Average pre-tax incomes in 2006 jumped by about $60,000 (5.8 percent) for the top 1 percent of households, but just $430 (1.4 percent) for the bottom 90 percent, after adjusting for inflation, according to a new update in the groundbreaking series on income inequality by economists Thomas Piketty and Emmanuel Saez. Their analysis of newly released IRS data shows that in 2006, the shares of the nation’s income flowing to the top 1 percent and top 0.1 percent of households were higher than in any year since 1928.
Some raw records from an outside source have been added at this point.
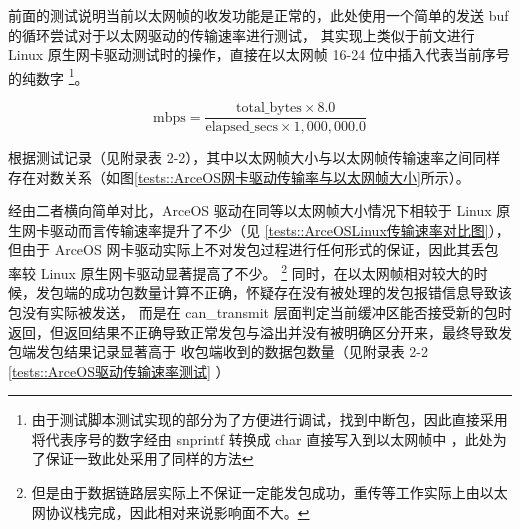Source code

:     前面的测试说明当前以太网帧的收发功能是正常的，此处使用一个简单的发送 buf 的循环尝试对于以太网驱动的传输速率进行测试，
    其实现上类似于前文进行 Linux 原生网卡驱动测试时的操作，直接在以太网帧 16-24 位中插入代表当前序号的纯数字
    \footnote{由于测试脚本测试实现的部分为了方便进行调试，找到中断包，因此直接采用将代表序号的数字经由 snprintf 转换成 char 直接写入到以太网帧中
    ，此处为了保证一致此处采用了同样的方法}。

    $$\text{mbps} = \frac{\text{total\_bytes} \times 8.0}{\text{elapsed\_secs} \times 1,000,000.0}$$

    根据测试记录（见附录表 2-2），其中以太网帧大小与以太网帧传输速率之间同样存在对数关系（如图\ref{tests::ArceOS网卡驱动传输率与以太网帧大小}所示）。

        \label{tests::ArceOS网卡驱动传输率与以太网帧大小}

    经由二者横向简单对比，ArceOS 驱动在同等以太网帧大小情况下相较于 Linux 原生网卡驱动而言传输速率提升了不少（见 \ref{tests::ArceOSLinux传输速率对比图}），
    但由于 ArceOS 网卡驱动实际上不对发包过程进行任何形式的保证，因此其丢包率较 Linux 原生网卡驱动显著提高了不少。
    \footnote{但是由于数据链路层实际上不保证一定能发包成功，重传等工作实际上由以太网协议栈完成，因此相对来说影响面不大。}
    同时，在以太网帧相对较大的时候，发包端的成功包数量计算不正确，怀疑存在没有被处理的发包报错信息导致该包没有实际被发送，
    而是在 can\_transmit 层面判定当前缓冲区能否接受新的包时返回，但返回结果不正确导致正常发包与溢出并没有被明确区分开来，最终导致发包端发包结果记录显著高于
    收包端收到的数据包数量（见附录表 2-2 \ref{tests::ArceOS驱动传输速率测试} ）
    
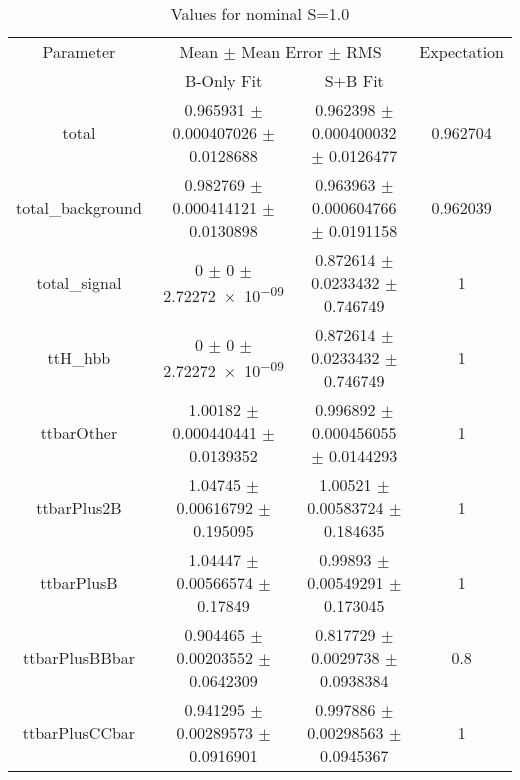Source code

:\begin{table}
\centering
\caption{Values for nominal S=1.0}
\begin{tabular}{cccc}
\toprule
Parameter & \multicolumn{2}{c}{Mean $\pm$ Mean Error $\pm$ RMS} & Expectation\\
 & B-Only Fit & S+B Fit & \\
\midrule
total & \num{0.965931} $\pm$ \num{0.000407026} $\pm$ \num{0.0128688} & \num{0.962398} $\pm$ \num{0.000400032} $\pm$ \num{0.0126477} & \num{0.962704}\\
total\_background & \num{0.982769} $\pm$ \num{0.000414121} $\pm$ \num{0.0130898} & \num{0.963963} $\pm$ \num{0.000604766} $\pm$ \num{0.0191158} & \num{0.962039}\\
total\_signal & \num{0} $\pm$ \num{0} $\pm$ \num{2.72272e-09} & \num{0.872614} $\pm$ \num{0.0233432} $\pm$ \num{0.746749} & \num{1}\\
ttH\_hbb & \num{0} $\pm$ \num{0} $\pm$ \num{2.72272e-09} & \num{0.872614} $\pm$ \num{0.0233432} $\pm$ \num{0.746749} & \num{1}\\
ttbarOther & \num{1.00182} $\pm$ \num{0.000440441} $\pm$ \num{0.0139352} & \num{0.996892} $\pm$ \num{0.000456055} $\pm$ \num{0.0144293} & \num{1}\\
ttbarPlus2B & \num{1.04745} $\pm$ \num{0.00616792} $\pm$ \num{0.195095} & \num{1.00521} $\pm$ \num{0.00583724} $\pm$ \num{0.184635} & \num{1}\\
ttbarPlusB & \num{1.04447} $\pm$ \num{0.00566574} $\pm$ \num{0.17849} & \num{0.99893} $\pm$ \num{0.00549291} $\pm$ \num{0.173045} & \num{1}\\
ttbarPlusBBbar & \num{0.904465} $\pm$ \num{0.00203552} $\pm$ \num{0.0642309} & \num{0.817729} $\pm$ \num{0.0029738} $\pm$ \num{0.0938384} & \num{0.8}\\
ttbarPlusCCbar & \num{0.941295} $\pm$ \num{0.00289573} $\pm$ \num{0.0916901} & \num{0.997886} $\pm$ \num{0.00298563} $\pm$ \num{0.0945367} & \num{1}\\
\bottomrule
\end{tabular}
\end{table}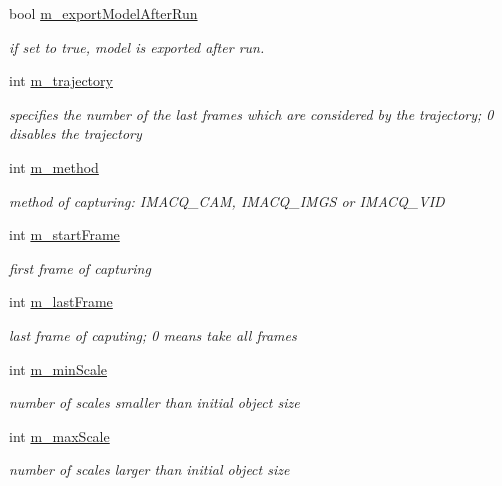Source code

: \begin{DoxyCompactItemize}
bool \hyperlink{classtld_1_1_settings_a5d0b425a526e5f7f78c758bfde3d9ee9}{m\_\-exportModelAfterRun}
\begin{DoxyCompactList}\small\item\em if set to true, model is exported after run. \item\end{DoxyCompactList}\item 
int \hyperlink{classtld_1_1_settings_a56281480120f9cb2dbf69022cf97a30a}{m\_\-trajectory}
\begin{DoxyCompactList}\small\item\em specifies the number of the last frames which are considered by the trajectory; 0 disables the trajectory \item\end{DoxyCompactList}\item 
int \hyperlink{classtld_1_1_settings_a2438efb226c38f806bf1b3e023aa3760}{m\_\-method}
\begin{DoxyCompactList}\small\item\em method of capturing: IMACQ\_\-CAM, IMACQ\_\-IMGS or IMACQ\_\-VID \item\end{DoxyCompactList}\item 
int \hyperlink{classtld_1_1_settings_ac63c6dfae7c0be1fc167608dd52e1d7f}{m\_\-startFrame}
\begin{DoxyCompactList}\small\item\em first frame of capturing \item\end{DoxyCompactList}\item 
int \hyperlink{classtld_1_1_settings_a4935fe002dd6358506813d7c48ec5322}{m\_\-lastFrame}
\begin{DoxyCompactList}\small\item\em last frame of caputing; 0 means take all frames \item\end{DoxyCompactList}\item 
int \hyperlink{classtld_1_1_settings_a46e4d9f59b1f87508cf0ad9a154fdc21}{m\_\-minScale}
\begin{DoxyCompactList}\small\item\em number of scales smaller than initial object size \item\end{DoxyCompactList}\item 
int \hyperlink{classtld_1_1_settings_a548c317f8242ea8513d13573acdaaa4c}{m\_\-maxScale}
\begin{DoxyCompactList}\small\item\em number of scales larger than initial object size \item\end{DoxyCompactList}\item 

\end{DoxyCompactItemize}
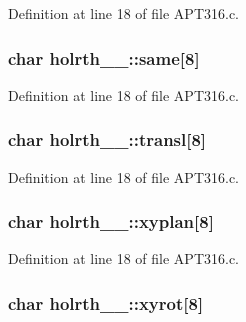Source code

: Definition at line 18 of file A\+P\+T316.\+c.

\subsubsection[{\texorpdfstring{same}{same}}]{\setlength{\rightskip}{0pt plus 5cm}char holrth\+\_\+\_\+\+::same\mbox{[}8\mbox{]}}\hypertarget{structholrth__1___a98042573408a9319f728682dde2a8688}{}\label{structholrth__1___a98042573408a9319f728682dde2a8688}


Definition at line 18 of file A\+P\+T316.\+c.

\subsubsection[{\texorpdfstring{transl}{transl}}]{\setlength{\rightskip}{0pt plus 5cm}char holrth\+\_\+\_\+\+::transl\mbox{[}8\mbox{]}}\hypertarget{structholrth__1___afc1ca9e1bca3d750954f492d426472a5}{}\label{structholrth__1___afc1ca9e1bca3d750954f492d426472a5}


Definition at line 18 of file A\+P\+T316.\+c.

\subsubsection[{\texorpdfstring{xyplan}{xyplan}}]{\setlength{\rightskip}{0pt plus 5cm}char holrth\+\_\+\_\+\+::xyplan\mbox{[}8\mbox{]}}\hypertarget{structholrth__1___a73b0d426f18d0989aa84d7fdab552841}{}\label{structholrth__1___a73b0d426f18d0989aa84d7fdab552841}


Definition at line 18 of file A\+P\+T316.\+c.

\subsubsection[{\texorpdfstring{xyrot}{xyrot}}]{\setlength{\rightskip}{0pt plus 5cm}char holrth\+\_\+\_\+\+::xyrot\mbox{[}8\mbox{]}}\hypertarget{structholrth__1___a16f9b674e9d40afc84f699500bfd0992}{}\label{structholrth__1___a16f9b674e9d40afc84f699500bfd0992}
Average Income in 2006 up $60,000 for Top 1 Percent of Households, Just $430 for Bottom 90 Percent. Chye-Ching Huang and Chad Stone, Center for Budget and Policy Priorities
I was watching Fox News on Saturday, after Senator Obama’s vice-presidential announcement, and William Crystal, that weird rolly-polly gnome of the right, called Senator Biden the perfect candidate to start the class war. They mean, of course, that Biden is pro-union and pro-women, generally speaking, and can start hammering away at McCain’s “welfare for the rich” economic programs.
It’s classic right-wing rhetorical Judo, as Huang and Stone’s work shows. You take the truth– that there’s been a radical shift of wealth from the poor, working, and middle-classes to the rich– and you insist on the opposite. If you repeat it often enough, it starts to sound like the truth. The farther you get from the actual truth, you more you need to exaggerate. Thus, “The Audacity of Socialism.”